Director tests methods of performace

January 27, 2010 | by Dan Waidelich

The director is shouting. His voice fills the theater as he demands actors to work scenes over and over again. If a mark is missed or a line forgotten, they take it from the top because for Bob McGrath, a show should be nothing less than the best.

McGrath is a faculty member in Virginia Tech’s Department of Theatre Arts and Cinema. An award-winning director who hails from Los Angeles, McGrath made his way to New York, where he embarked on a successful career off-Broadway.

In 2007, he became a member of the Tech faculty. Since then, he has been hard at work bringing some of the intensity he garnered from his New York productions to his shows at Tech and the classes that he teaches.

Originally, McGrath began to earn a reputation around New York as the co-founder and artistic director of Ridge Theater, a premiere avant-garde performance space in New York City.

Ridge Theater hosts productions that try to challenge standard expectations of theater performances by including elements such as a heavy use of multimedia. It was crucial for McGrath that the theater would function as a space to explore the limits of theater.

“I wanted to make theater like a band,” McGrath said. “I tried to give it that energy because when I was young I was really inspired by punk rock. At Carnegie Mellon, I learned all about epic and Brechtian theater. Then I came to New York and was influenced by that.”

The end result of McGrath’s influences was an acclaimed theater and three Obie awards. Obies, or Off-Broadway Theater Awards, are one of the premier theatrical awards in New York.

His drive to create visually innovative and emotionally charged performances was most recently seen in McGrath’s staging of William Shakespeare’s “Othello” in November.

“This is going to be something great,” McGrath said before the show opened to the public.

“At the very least this is a show that aspires to greatness.”

A Bob McGrath production is hallmarked by the extensive and visually stimulating use of projection and multimedia. In “Othello,” sets were created with projections of columns and archways on a screen while occasional videos played over the action.

“I saw a show when I was really young that had slide projection and I thought ‘Well, that’s cool. I’ll do that.’ So I’ve always done it,” McGrath said. “It started really small with slide projections, but as

I’ve grown and the technology has grown, our style has grown. It’s just what I do.”

McGrath joined Tech’s faculty during the 2007 school year after responding to a job advertisement posted by the theatre department.

“We were looking for a skilled director who had experience in the theater world and someone who could bring a wealth of world experience to our department,” said Patricia Raun, theatre department head.

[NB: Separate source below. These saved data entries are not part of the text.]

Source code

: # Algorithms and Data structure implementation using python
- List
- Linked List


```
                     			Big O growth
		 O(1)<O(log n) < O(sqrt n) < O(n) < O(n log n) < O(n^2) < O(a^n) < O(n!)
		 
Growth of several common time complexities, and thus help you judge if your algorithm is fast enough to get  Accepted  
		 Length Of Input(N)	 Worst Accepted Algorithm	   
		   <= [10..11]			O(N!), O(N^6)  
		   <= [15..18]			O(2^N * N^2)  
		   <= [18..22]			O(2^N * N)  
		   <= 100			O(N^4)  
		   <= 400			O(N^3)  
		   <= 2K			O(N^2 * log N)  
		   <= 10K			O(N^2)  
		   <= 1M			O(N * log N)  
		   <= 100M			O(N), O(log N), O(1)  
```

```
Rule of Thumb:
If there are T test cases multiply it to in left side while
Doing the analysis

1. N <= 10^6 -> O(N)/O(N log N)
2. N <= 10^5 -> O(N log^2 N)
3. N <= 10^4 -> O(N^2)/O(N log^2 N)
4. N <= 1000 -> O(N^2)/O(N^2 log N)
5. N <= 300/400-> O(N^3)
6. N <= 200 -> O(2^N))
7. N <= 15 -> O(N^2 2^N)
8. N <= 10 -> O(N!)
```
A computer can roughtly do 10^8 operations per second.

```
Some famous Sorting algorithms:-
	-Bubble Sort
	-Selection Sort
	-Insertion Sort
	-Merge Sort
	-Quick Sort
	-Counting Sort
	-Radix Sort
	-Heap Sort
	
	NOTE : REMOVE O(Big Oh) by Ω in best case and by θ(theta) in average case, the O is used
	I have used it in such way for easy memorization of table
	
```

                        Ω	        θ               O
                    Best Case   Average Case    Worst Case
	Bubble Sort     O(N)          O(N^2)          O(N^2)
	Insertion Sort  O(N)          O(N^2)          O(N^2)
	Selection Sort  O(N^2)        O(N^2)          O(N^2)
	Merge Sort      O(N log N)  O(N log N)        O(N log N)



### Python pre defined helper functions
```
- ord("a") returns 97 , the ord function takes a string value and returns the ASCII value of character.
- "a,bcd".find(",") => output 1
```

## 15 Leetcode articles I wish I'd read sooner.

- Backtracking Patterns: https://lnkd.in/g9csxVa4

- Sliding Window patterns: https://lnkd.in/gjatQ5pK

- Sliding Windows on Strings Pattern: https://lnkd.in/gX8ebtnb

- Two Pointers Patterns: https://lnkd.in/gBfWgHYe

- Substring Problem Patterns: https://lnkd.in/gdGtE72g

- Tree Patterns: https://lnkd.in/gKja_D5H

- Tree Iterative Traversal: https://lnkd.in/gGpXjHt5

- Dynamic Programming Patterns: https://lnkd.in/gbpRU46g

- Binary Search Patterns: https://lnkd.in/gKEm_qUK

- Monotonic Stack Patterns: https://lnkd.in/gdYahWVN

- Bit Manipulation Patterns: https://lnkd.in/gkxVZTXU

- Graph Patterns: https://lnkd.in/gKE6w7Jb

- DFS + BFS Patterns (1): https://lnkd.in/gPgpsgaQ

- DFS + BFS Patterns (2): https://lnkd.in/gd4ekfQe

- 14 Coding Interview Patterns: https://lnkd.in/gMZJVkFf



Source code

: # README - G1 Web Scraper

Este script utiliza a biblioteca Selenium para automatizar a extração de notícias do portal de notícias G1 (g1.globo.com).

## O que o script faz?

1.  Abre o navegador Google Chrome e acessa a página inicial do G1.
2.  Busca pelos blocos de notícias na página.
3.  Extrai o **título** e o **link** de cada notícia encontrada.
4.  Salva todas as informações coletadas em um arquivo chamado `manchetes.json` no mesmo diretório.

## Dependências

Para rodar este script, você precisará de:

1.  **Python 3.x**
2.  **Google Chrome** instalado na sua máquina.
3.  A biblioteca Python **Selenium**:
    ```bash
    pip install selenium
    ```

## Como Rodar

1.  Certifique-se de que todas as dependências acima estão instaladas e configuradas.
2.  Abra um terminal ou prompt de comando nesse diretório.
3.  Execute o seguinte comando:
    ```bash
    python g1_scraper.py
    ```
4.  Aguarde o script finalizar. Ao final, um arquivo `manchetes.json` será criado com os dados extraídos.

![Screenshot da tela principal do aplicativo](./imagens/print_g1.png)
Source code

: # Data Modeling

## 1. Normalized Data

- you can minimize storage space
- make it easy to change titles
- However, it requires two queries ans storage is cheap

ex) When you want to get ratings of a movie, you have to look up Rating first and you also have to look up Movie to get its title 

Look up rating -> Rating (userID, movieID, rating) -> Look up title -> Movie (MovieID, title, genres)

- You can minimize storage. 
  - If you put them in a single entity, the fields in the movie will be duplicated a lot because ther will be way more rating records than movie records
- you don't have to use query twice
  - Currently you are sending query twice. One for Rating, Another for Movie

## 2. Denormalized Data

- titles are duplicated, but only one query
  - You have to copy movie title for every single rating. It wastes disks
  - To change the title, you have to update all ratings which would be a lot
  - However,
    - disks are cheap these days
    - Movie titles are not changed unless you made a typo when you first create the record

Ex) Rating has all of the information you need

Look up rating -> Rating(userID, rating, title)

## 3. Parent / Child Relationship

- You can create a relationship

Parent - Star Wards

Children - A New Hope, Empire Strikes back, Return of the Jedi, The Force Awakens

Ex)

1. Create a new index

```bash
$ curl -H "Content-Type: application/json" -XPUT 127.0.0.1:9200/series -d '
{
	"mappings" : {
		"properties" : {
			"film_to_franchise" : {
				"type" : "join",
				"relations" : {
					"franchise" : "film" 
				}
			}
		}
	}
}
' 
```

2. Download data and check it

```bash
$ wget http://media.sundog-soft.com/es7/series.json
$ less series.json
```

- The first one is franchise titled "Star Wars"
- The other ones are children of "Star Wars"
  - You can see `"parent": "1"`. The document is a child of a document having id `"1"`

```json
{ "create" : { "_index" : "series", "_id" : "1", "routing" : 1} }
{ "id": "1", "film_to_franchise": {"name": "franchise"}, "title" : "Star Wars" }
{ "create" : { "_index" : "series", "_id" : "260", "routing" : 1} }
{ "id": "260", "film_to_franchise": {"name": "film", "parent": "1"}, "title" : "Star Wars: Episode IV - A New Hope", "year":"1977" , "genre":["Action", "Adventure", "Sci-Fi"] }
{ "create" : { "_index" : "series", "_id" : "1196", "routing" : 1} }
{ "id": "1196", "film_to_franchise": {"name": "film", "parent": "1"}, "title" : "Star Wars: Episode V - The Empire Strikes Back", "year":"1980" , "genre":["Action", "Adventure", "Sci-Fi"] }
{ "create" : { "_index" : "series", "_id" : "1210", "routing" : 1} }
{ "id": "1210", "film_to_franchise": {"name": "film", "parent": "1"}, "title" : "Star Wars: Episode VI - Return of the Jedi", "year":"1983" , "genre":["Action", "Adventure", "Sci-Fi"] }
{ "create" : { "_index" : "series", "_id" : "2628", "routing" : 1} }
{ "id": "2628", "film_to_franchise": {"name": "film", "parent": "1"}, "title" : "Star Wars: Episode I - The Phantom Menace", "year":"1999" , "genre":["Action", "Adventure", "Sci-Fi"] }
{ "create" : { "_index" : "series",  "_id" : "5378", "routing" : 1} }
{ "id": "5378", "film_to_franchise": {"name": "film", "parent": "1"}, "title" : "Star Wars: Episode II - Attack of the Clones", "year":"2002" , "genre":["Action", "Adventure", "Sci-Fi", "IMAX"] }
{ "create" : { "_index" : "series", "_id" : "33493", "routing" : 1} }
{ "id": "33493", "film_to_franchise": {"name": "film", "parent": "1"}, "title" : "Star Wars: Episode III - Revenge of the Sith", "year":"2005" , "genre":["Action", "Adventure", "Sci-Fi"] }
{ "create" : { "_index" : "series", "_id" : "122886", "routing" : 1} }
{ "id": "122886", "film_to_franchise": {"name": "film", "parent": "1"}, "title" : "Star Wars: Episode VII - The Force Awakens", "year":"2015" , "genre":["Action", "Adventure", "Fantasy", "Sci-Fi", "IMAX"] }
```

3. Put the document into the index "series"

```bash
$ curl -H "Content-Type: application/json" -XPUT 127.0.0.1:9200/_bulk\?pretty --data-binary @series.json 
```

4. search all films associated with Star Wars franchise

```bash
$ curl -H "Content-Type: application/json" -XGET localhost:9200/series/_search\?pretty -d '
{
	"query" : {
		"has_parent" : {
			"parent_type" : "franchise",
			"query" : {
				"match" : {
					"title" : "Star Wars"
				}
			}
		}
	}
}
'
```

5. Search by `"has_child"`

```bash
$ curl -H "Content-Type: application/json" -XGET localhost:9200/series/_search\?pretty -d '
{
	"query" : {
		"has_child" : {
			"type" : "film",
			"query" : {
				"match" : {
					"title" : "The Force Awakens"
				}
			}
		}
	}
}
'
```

McGrath’s extensive theater credits were attractive to Tech’s theatre program due to its geographic isolation from the heart of the theater world, Raun said.

“He brought a no-nonsense approach because he had not been in an academic environment before,” Raun said. “He cuts to the chase quite effectively.”

McGrath now splits his time between New York City and Blacksburg, and the director’s energy and curiosity has become a hit with the students in the theatre program.

“Bob brings a sense of reality to things,” said Bryanna Demerly, a sophomore theatre arts major who has worked with McGrath twice. “He is right up there in your face and if he doesn’t like it he will change it until he gets what he wants.”

McGrath’s straight-shooting director style is appealing, Demerly said, because it enables actors to understand the direction he would like to take the show in.

It is also an approach that has translated to his teaching method.

“As a teacher, he is a lot of fun,” Demerly said. “He’s realistic about this stuff, and he tells it like it is.”

Though McGrath is a busy man, juggling his work between New York and Virginia, it is something that he takes in stride. He wouldn’t have it any other way.

“It’s just, I burn the candle at both ends, really,” he said with a smile.